Un
hombre cualquiera se topa con múltiples televisores de rayos catódicos
abandonados en las calles frente a una vírica estampa de brazos en cabestrillo.
Las
repeticiones de casualidades se transforman de extrañeza a cotidianidad, en
plena calle, cuando pasan del campo visible al punto ciego. Así, la última
semana se ha emitido a través de una anticuada caja televisiva colgada, en
cabestrillo, sobre un impronunciable mueble de IKEA. Sin duda, desconozco el
motivo. Quizá una oferta desmesurada de anoréxicos plasmas ha condicionado el
desorbitado número de cadáveres catódicos en las calles; o bien, una plaga de
termitas han devorado las voluminosas transmisiones del UHF en blanco y negro
con acolchados bigotes al estilo de José María Iñigo.
Ninguna
prueba empírica ha demostrado la vinculación entre la proliferación de los indigentes aparatos
televisivos y el ejército de tullidos espectadores con sus siniestras fracturas
asimétricas.

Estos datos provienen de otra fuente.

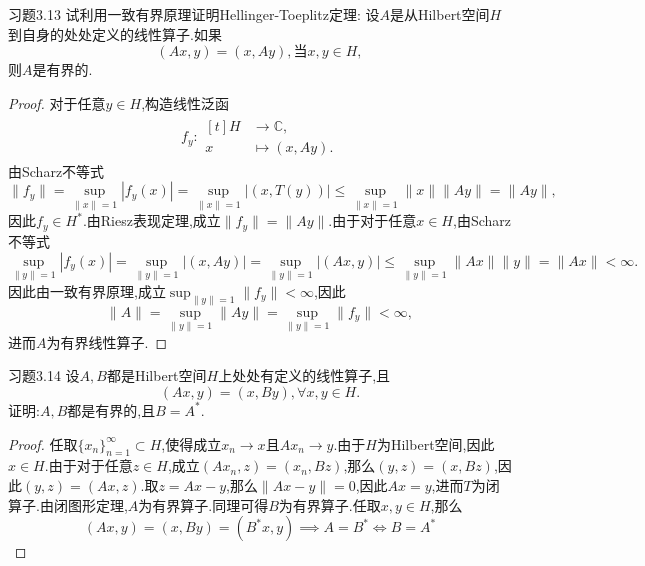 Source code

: \documentclass[lang = cn, scheme = chinese]{elegantbook}
\begin{document}
	\chapter{}
	
	\begin{proposition}{习题3.13}
		试利用一致有界原理证明Hellinger-Toeplitz定理:
		设$A$是从Hilbert空间$H$到自身的处处定义的线性算子.如果
		$$
		(Ax,y)=(x,Ay),\text{当}x,y\in H,
		$$
		则$A$是有界的.
	\end{proposition}
	
	\begin{proof}
		对于任意$y\in H $,构造线性泛函
		\begin{align*}
			f_y:\begin{aligned}[t]
				H &\longrightarrow \mathbb{C},\\
				x&\longmapsto (x,Ay).
			\end{aligned}
		\end{align*}
		由Scharz不等式
		$$
		\|f_y\|=\sup_{\|x\|=1}|f_y(x)|=\sup_{\|x\|=1}|(x,T(y))|\le \sup_{\|x\|=1}\|x\|\|Ay\|=\|Ay\|,
		$$
		因此$f_y\in H ^*$.由Riesz表现定理,成立$\|f_y\|=\|Ay\|$.由于对于任意$x\in H $,由Scharz不等式
		$$
		\sup_{\|y\|=1}|f_y(x)|
		=\sup_{\|y\|=1}|(x,Ay)|
		=\sup_{\|y\|=1}|(Ax,y)|
		\le\sup_{\|y\|=1}\|Ax\|\|y\|
		=\|Ax\|<\infty.
		$$
		因此由一致有界原理,成立$\displaystyle\sup_{\|y\|=1}\|f_y\|<\infty$,因此
		$$
		\|A\|=\sup_{\|y\|=1}\|Ay\|=\sup_{\|y\|=1}\|f_y\|<\infty,
		$$
		进而$A$为有界线性算子.
	\end{proof}
	
	\begin{proposition}{习题3.14}
		设$A,B$都是Hilbert空间$H$上处处有定义的线性算子,且
		$$
		(Ax,y)=(x,By),\forall x,y\in H.
		$$
		证明:$A,B$都是有界的,且$B=A^*$.
	\end{proposition}
	
	\begin{proof}
		任取$\{x_n\}_{n=1}^\infty\subset H $,使得成立$x_n\to x$且$Ax_n\to y$.由于$ H $为Hilbert空间,因此$x\in H $.由于对于任意$z\in H $,成立$(Ax_n,z)=(x_n,Bz)$,那么$(y,z)=(x,Bz)$,因此$(y,z)=(Ax,z)$.取$z=Ax-y$,那么$\|Ax-y\|=0$,因此$Ax=y$,进而$T$为闭算子.由闭图形定理,$A$为有界算子.同理可得$B$为有界算子.任取$x,y\in H $,那么
		$$
		(Ax,y)=(x,By)=(B^*x,y)\implies A=B^*\iff B=A^*
		$$
	\end{proof}

	\chapter{}
	
\end{document}
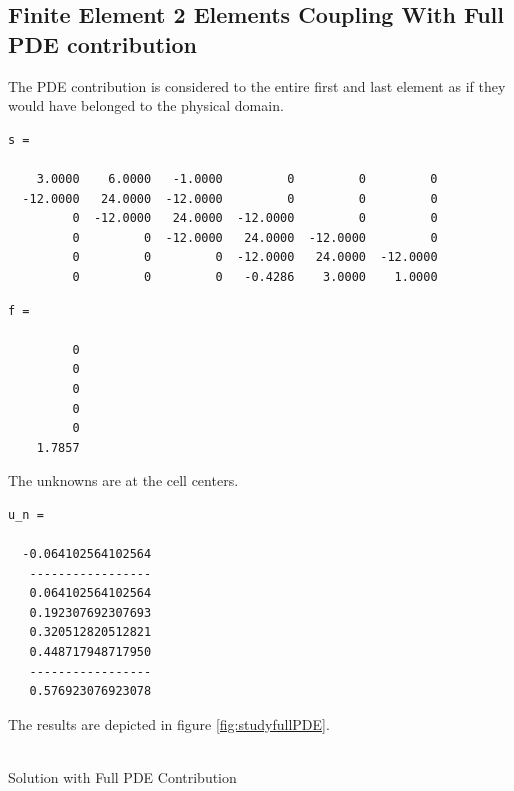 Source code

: \documentclass[a4paper,12pt]{article}
\makeatletter
\newenvironment{figurehere}
  {\def\@captype{figure}}
  {}
\makeatother
\begin{document}
\subsection{Finite Element 2 Elements Coupling With Full PDE contribution}
The PDE contribution is considered to the entire first and last element as if they would have belonged to the physical domain.
\begin{verbatim}
s =

    3.0000    6.0000   -1.0000         0         0         0
  -12.0000   24.0000  -12.0000         0         0         0
         0  -12.0000   24.0000  -12.0000         0         0
         0         0  -12.0000   24.0000  -12.0000         0
         0         0         0  -12.0000   24.0000  -12.0000
         0         0         0   -0.4286    3.0000    1.0000
\end{verbatim}
\begin{verbatim}
f =

         0
         0
         0
         0
         0
    1.7857
\end{verbatim}
The unknowns are at the cell centers.
\begin{verbatim}
u_n =

  -0.064102564102564
   -----------------
   0.064102564102564
   0.192307692307693
   0.320512820512821
   0.448717948717950
   -----------------
   0.576923076923078
\end{verbatim}
The results are depicted in figure \ref{fig:studyfullPDE}.
\begin{center}
\begin{figurehere} 
\\
\caption{Solution with Full PDE Contribution}\label{fig:studyfullPDE}
\end{figurehere}
\end{center}
\end{document}

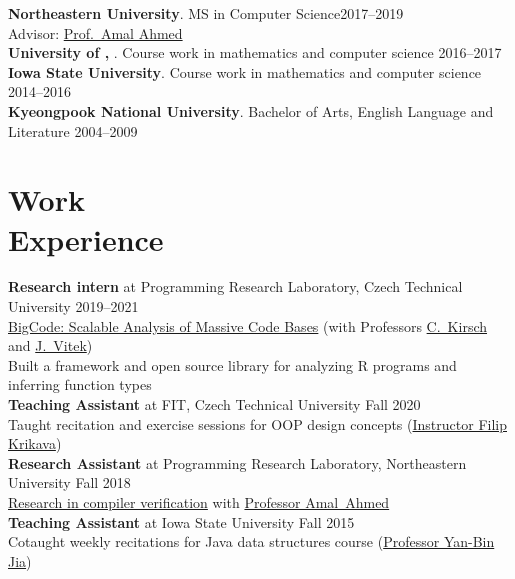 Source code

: \documentclass[margin,line]{resume}
\begin{document}
\begin{resume}
    \textbf{Northeastern University}. MS in Computer Science\hfill 2017--2019\\
    Advisor: \href{http://www.ccs.neu.edu/home/amal/}{Prof.~Amal Ahmed}\\[\mymedskip]
    \textbf{University of \Hawaii, \Manoa}. Course work in mathematics
    and computer science \hfill 2016--2017\\[\mymedskip]  %
    \textbf{Iowa State University}. Course work in mathematics and computer science \hfill 2014--2016\\[\mymedskip]
    \textbf{Kyeongpook National University}. Bachelor of Arts, English Language and Literature \hfill 2004--2009  %
    

    \section{\mysidestyle Work\\Experience}
    \textbf{Research intern} {\small at Programming Research Laboratory, Czech Technical University} \hfill 2019--2021\\
    \href{https://bigcode-prl-prg.github.io/}{BigCode: Scalable Analysis of Massive Code Bases} (with Professors \href{http://cs.uni-salzburg.at/~ck/}{C.~Kirsch} and \href{http://janvitek.org/}{J.~Vitek})\\
    Built a framework and open source library for analyzing R programs and inferring function types\\[\mymedskip]
    \textbf{Teaching Assistant} {\small at FIT, Czech Technical University} \hfill Fall 2020\\
    Taught recitation and exercise sessions for OOP design concepts (\href{https://fikovnik.net/}{Instructor Filip Krikava})\\[\mymedskip]
    \textbf{Research Assistant} {\small at Programming Research Laboratory, Northeastern University} \hfill Fall 2018\\
    \href{https://github.com/hyeyoungshin/popl19src}{Research in compiler verification}
    with \href{https://www.ccs.neu.edu/home/amal/}{Professor Amal~Ahmed}\\[\mymedskip]
    \textbf{Teaching Assistant} {\small at Iowa State University} \hfill Fall 2015\\
    Cotaught weekly recitations for Java data structures course (\href{http://web.cs.iastate.edu/~jia/}{Professor Yan-Bin Jia})
    


\end{resume}
\end{document}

Además, esta masificación (de aparatos y aparatosos) se ha
producido a plena luz del día con una programada premeditación, intentando
ocultar la evidencia de las casualidades que se repiten en la más absoluta
normalidad.
Y así un hombre cualquiera acude a urgencias por un brazo dislocado, tras comprarse una nueva televisión de plasma para el sueco mueble del salón.